Problem requirements: Task for the records below: copy exactly from the first line on, stopping once the line with "## What in here so far" is copied, and leave out the pictures.

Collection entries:
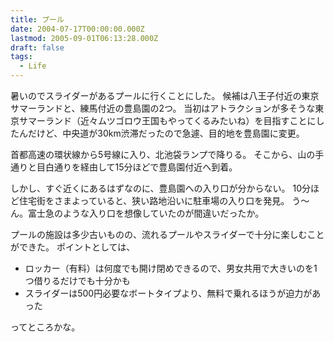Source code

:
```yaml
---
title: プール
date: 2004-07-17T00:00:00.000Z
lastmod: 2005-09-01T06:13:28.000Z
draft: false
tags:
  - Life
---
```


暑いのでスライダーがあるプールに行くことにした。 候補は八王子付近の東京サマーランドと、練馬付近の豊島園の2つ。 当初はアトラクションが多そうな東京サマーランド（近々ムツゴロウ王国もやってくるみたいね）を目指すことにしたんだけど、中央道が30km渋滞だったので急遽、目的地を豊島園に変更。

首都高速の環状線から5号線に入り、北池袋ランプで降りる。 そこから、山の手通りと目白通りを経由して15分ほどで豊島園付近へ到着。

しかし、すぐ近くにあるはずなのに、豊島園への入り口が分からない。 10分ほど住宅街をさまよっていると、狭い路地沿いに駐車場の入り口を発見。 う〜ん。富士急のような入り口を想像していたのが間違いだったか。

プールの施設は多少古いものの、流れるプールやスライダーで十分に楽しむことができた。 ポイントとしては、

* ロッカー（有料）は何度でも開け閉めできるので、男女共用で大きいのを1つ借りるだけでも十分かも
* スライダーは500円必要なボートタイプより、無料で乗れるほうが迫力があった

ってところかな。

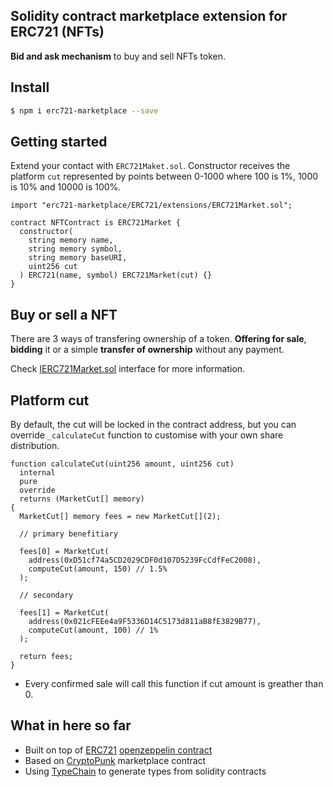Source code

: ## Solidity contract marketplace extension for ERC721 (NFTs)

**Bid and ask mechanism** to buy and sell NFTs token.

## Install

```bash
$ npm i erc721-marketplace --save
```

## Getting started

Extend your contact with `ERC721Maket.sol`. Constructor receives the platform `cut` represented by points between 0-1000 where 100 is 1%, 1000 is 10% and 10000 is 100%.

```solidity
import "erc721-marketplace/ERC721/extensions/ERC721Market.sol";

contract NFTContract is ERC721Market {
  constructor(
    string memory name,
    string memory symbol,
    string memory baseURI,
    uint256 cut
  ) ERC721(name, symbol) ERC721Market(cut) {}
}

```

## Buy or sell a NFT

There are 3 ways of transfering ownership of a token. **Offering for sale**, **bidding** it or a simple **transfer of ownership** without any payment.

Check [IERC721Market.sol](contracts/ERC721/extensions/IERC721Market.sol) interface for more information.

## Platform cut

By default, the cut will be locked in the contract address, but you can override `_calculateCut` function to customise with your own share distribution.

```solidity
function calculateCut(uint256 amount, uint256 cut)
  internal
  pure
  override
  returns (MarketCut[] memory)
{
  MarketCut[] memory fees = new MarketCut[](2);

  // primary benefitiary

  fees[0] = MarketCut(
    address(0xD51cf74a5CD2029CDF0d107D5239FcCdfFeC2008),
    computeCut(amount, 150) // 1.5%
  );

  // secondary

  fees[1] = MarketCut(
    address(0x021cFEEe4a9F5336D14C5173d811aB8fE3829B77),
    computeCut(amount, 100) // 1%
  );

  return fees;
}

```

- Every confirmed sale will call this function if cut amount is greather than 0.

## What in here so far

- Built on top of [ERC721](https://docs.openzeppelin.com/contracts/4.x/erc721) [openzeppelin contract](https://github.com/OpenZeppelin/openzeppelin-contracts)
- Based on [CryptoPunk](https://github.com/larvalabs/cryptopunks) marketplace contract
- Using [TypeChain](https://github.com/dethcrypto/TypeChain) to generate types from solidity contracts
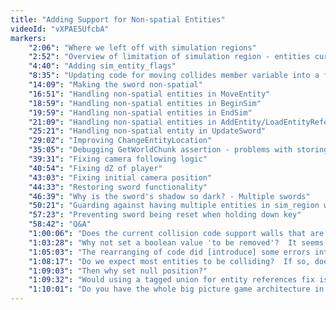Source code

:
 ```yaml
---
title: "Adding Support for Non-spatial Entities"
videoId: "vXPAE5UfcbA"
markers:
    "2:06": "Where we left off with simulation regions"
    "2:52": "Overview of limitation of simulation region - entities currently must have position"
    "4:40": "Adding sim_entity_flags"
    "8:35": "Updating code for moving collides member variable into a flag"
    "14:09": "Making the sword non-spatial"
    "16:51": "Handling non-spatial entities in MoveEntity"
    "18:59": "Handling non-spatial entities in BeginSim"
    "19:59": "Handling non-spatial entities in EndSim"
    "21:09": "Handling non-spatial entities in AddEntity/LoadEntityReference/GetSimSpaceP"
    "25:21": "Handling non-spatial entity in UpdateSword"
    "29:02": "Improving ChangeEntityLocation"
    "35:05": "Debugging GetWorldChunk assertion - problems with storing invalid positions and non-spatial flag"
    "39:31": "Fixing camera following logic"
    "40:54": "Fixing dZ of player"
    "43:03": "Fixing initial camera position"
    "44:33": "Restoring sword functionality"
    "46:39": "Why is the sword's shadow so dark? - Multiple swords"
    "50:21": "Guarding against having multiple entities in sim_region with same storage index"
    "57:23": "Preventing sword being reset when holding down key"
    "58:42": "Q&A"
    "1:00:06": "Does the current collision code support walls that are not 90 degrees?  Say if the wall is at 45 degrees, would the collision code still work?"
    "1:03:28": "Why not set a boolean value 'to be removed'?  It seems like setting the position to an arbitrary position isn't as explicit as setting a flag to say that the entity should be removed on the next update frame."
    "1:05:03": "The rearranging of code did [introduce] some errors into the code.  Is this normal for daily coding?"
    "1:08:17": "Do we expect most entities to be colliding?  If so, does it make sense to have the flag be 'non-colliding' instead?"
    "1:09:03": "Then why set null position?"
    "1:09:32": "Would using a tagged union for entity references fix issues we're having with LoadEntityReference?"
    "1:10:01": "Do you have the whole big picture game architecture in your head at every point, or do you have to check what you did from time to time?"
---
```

Task response:
Source code

:
```yaml
---
title: プール
date: 2004-07-17T00:00:00.000Z
lastmod: 2005-09-01T06:13:28.000Z
draft: false
tags:
  - Life
---
```


暑いのでスライダーがあるプールに行くことにした。 候補は八王子付近の東京サマーランドと、練馬付近の豊島園の2つ。 当初はアトラクションが多そうな東京サマーランド（近々ムツゴロウ王国もやってくるみたいね）を目指すことにしたんだけど、中央道が30km渋滞だったので急遽、目的地を豊島園に変更。

首都高速の環状線から5号線に入り、北池袋ランプで降りる。 そこから、山の手通りと目白通りを経由して15分ほどで豊島園付近へ到着。

しかし、すぐ近くにあるはずなのに、豊島園への入り口が分からない。 10分ほど住宅街をさまよっていると、狭い路地沿いに駐車場の入り口を発見。 う〜ん。富士急のような入り口を想像していたのが間違いだったか。

プールの施設は多少古いものの、流れるプールやスライダーで十分に楽しむことができた。 ポイントとしては、

* ロッカー（有料）は何度でも開け閉めできるので、男女共用で大きいのを1つ借りるだけでも十分かも
* スライダーは500円必要なボートタイプより、無料で乗れるほうが迫力があった

ってところかな。

Source code

: ## Solidity contract marketplace extension for ERC721 (NFTs)

**Bid and ask mechanism** to buy and sell NFTs token.

## Install

```bash
$ npm i erc721-marketplace --save
```

## Getting started

Extend your contact with `ERC721Maket.sol`. Constructor receives the platform `cut` represented by points between 0-1000 where 100 is 1%, 1000 is 10% and 10000 is 100%.

```solidity
import "erc721-marketplace/ERC721/extensions/ERC721Market.sol";

contract NFTContract is ERC721Market {
  constructor(
    string memory name,
    string memory symbol,
    string memory baseURI,
    uint256 cut
  ) ERC721(name, symbol) ERC721Market(cut) {}
}

```

## Buy or sell a NFT

There are 3 ways of transfering ownership of a token. **Offering for sale**, **bidding** it or a simple **transfer of ownership** without any payment.

Check [IERC721Market.sol](contracts/ERC721/extensions/IERC721Market.sol) interface for more information.

## Platform cut

By default, the cut will be locked in the contract address, but you can override `_calculateCut` function to customise with your own share distribution.

```solidity
function calculateCut(uint256 amount, uint256 cut)
  internal
  pure
  override
  returns (MarketCut[] memory)
{
  MarketCut[] memory fees = new MarketCut[](2);

  // primary benefitiary

  fees[0] = MarketCut(
    address(0xD51cf74a5CD2029CDF0d107D5239FcCdfFeC2008),
    computeCut(amount, 150) // 1.5%
  );

  // secondary

  fees[1] = MarketCut(
    address(0x021cFEEe4a9F5336D14C5173d811aB8fE3829B77),
    computeCut(amount, 100) // 1%
  );

  return fees;
}

```

- Every confirmed sale will call this function if cut amount is greather than 0.

## What in here so far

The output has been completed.